Being an English Major comes with accepting all the questions that every other major gets, but with a harsher tone. “What’re you going to do with your degree”? (Who hasn’t been asked this?) More importantly how quickly most people able to answer it with a quick, “I want to build bridges” or “I want to help sick people” or the always popular business major answer of “Be Jordan Belfort, because who doesn’t like money?”. For English majors, this is a much harder thing to answer because we honestly don’t know what we’re going to be doing with it. Yes, personally I am going to teach and I have my own plan, but even if I wasn’t going to be a teacher I would still be an English Major. I’m not just doing this because I enjoy it, like many people think, I do it because I’m good at it.

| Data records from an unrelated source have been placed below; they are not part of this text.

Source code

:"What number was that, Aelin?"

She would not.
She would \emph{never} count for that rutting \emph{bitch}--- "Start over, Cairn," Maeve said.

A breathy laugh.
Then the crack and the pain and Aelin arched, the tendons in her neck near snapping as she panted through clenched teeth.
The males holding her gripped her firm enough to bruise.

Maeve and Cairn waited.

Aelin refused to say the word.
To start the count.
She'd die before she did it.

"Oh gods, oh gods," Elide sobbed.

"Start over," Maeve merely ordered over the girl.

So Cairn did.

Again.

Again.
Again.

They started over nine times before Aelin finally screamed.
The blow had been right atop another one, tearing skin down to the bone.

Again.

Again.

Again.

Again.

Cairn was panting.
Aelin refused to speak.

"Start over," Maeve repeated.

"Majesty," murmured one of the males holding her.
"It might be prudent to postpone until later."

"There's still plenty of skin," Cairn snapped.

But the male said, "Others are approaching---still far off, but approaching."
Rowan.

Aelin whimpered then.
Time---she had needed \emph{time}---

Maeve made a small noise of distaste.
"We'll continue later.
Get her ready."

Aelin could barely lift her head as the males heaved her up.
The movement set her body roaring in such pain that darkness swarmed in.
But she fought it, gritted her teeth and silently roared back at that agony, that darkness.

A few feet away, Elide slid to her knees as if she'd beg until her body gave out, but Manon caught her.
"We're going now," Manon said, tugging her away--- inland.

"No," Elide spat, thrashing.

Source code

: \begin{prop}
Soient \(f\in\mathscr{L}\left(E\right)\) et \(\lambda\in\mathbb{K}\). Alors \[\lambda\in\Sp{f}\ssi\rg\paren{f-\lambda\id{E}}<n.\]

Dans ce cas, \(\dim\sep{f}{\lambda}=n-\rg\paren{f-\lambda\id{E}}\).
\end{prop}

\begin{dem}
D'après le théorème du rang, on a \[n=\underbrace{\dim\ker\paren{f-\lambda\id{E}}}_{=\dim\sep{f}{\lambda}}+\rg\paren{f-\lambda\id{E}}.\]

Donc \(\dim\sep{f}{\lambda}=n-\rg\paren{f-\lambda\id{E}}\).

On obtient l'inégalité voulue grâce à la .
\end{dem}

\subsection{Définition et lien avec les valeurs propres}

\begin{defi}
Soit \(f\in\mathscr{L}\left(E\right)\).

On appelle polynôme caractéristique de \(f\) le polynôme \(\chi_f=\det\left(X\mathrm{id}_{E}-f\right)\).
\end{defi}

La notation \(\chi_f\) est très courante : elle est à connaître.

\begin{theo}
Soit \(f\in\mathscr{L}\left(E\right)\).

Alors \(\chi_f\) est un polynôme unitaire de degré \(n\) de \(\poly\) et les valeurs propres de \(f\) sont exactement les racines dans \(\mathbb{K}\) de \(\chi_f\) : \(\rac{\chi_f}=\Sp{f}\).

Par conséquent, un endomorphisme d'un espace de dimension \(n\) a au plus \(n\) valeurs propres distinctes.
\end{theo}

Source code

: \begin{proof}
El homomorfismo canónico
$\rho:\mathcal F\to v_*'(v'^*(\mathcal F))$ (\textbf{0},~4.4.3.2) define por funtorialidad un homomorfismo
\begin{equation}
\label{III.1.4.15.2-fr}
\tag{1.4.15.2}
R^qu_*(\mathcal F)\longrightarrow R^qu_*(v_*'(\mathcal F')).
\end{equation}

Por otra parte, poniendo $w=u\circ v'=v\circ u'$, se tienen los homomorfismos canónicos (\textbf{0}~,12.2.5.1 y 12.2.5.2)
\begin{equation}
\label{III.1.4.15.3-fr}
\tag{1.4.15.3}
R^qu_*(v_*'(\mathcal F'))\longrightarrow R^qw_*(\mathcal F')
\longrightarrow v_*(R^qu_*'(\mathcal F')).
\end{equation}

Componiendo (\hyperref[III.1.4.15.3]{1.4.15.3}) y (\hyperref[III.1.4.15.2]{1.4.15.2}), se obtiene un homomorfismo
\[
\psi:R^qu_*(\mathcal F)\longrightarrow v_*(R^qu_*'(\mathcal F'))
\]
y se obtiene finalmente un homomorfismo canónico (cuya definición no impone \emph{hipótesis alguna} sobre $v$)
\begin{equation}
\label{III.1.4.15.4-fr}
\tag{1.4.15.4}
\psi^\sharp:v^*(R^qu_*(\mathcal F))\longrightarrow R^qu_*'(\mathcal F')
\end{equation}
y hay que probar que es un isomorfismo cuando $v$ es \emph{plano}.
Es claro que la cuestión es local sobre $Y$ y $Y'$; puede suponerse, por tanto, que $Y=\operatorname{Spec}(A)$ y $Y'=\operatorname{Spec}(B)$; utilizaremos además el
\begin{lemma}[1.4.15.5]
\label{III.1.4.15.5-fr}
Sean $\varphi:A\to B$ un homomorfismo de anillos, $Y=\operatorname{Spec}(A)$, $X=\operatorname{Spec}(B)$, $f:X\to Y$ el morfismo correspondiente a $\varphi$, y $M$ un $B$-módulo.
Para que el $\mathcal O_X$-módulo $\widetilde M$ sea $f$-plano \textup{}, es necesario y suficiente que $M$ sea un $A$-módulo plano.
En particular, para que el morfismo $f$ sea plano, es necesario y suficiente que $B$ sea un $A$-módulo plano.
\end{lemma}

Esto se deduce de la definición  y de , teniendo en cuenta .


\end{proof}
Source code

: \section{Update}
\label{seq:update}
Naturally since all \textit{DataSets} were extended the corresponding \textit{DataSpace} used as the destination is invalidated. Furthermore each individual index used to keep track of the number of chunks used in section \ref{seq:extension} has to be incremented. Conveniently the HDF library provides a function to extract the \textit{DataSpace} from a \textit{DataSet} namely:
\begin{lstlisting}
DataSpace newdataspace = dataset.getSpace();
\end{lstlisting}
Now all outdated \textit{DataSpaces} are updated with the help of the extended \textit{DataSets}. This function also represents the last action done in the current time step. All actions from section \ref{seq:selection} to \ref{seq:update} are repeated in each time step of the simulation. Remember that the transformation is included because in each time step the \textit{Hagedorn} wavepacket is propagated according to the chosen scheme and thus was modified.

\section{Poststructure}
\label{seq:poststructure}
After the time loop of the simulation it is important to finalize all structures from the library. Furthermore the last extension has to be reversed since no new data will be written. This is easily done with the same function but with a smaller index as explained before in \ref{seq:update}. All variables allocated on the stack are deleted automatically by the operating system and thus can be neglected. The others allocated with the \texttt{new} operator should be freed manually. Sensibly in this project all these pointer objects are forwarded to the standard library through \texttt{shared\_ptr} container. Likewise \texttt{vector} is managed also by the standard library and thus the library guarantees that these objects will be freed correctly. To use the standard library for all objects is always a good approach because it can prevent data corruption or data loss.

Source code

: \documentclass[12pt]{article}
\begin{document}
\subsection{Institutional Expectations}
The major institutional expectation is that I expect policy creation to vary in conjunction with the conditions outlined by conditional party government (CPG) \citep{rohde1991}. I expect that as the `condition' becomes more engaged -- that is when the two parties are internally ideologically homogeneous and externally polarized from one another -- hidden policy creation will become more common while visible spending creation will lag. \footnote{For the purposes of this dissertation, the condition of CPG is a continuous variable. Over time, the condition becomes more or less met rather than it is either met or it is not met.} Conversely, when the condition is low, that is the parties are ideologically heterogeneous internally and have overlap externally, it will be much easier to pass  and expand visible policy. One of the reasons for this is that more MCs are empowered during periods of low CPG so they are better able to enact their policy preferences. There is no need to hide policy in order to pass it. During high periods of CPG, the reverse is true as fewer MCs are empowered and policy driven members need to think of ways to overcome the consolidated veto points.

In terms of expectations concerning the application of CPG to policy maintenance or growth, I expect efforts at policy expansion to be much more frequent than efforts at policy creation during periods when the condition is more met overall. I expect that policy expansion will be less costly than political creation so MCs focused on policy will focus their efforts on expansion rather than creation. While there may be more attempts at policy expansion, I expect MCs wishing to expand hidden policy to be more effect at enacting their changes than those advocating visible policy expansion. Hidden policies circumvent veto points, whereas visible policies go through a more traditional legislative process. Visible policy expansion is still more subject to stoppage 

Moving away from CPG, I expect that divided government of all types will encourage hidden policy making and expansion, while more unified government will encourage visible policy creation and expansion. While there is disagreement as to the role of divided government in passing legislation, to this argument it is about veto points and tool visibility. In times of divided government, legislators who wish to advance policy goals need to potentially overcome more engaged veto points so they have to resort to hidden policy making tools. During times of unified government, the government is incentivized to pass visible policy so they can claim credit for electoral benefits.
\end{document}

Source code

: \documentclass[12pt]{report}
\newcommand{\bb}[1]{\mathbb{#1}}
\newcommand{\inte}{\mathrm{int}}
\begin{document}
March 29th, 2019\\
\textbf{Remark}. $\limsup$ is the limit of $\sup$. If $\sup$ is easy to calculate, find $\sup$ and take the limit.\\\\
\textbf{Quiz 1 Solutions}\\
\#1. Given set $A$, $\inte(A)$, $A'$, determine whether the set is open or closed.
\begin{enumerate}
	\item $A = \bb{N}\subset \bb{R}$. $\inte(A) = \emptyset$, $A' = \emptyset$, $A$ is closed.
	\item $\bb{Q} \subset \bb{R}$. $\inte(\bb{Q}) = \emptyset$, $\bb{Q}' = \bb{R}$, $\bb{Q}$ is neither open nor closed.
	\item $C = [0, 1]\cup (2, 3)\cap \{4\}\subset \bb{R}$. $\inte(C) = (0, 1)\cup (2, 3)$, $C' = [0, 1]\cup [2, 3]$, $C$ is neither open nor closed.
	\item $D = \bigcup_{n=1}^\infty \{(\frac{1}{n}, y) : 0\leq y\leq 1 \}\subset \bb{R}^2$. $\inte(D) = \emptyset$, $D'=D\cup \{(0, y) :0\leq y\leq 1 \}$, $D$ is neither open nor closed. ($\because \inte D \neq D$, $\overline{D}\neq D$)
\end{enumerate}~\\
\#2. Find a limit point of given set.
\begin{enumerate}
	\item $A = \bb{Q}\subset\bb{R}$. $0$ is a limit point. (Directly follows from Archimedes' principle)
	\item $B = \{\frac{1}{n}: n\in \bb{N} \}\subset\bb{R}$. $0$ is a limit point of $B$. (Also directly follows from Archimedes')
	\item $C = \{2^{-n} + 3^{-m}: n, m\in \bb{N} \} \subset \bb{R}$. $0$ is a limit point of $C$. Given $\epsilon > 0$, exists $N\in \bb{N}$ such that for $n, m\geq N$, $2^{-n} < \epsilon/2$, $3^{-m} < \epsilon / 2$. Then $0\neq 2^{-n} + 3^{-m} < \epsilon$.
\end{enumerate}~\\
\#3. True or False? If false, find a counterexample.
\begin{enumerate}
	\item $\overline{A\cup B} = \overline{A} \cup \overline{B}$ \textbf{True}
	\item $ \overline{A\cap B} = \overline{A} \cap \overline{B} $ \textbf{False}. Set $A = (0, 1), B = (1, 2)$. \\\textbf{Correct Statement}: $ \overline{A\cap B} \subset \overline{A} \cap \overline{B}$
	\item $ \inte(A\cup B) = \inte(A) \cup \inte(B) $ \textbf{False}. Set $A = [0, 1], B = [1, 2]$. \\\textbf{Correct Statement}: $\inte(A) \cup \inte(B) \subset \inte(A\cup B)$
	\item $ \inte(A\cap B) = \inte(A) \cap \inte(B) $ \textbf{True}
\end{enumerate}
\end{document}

I don’t mean to brag, but in the words of our dear leader, “I have the best words”.
I’m going to do my best to avoid the questions that everyone else answers in their own “Why I’m an English Major” essays, but some are unavoidable and I’d ask that you please bear with me if what I say sounds just a bit too familiar, as everyone should be able to learn something from this…hopefully.
The first thing is this - almost no one really knows what they’re going to do with their degree. Some majors just have it easier with what they say they’re going to do. For instance, a law major knows they’re going to go work for a law firm and know that they specialize in patent law, but they don’t know exactly what they’re going to do on a day to day basis. If you put an English Major into that same scenario they can tell you exactly what they specialize in, and that they are going to go work at an office in an engineering building, or some other random business, people get confused. They don’t understand what an English Major would ever do in an office building or for an engineering firm, and truthfully, we don’t entirely know either. It’s not that we don’t know what we can do with our degree or what we’re good at, but that we genuinely don’t know what we’ll be doing on a day to day basis. Sure, we know that we will have to transcribe some engineer’s numbers and statistics into a coherent paper so that people actually know what those numbers mean and actually create their report for them, but we don’t know exactly what else we’ll be doing because we can do so much with an English degree. Chances are someone who has studied Linguistics will be able to understand what someone who learned English as a second language is trying to say better than someone who can barely make their own papers discernable from a middle schooler’s writing.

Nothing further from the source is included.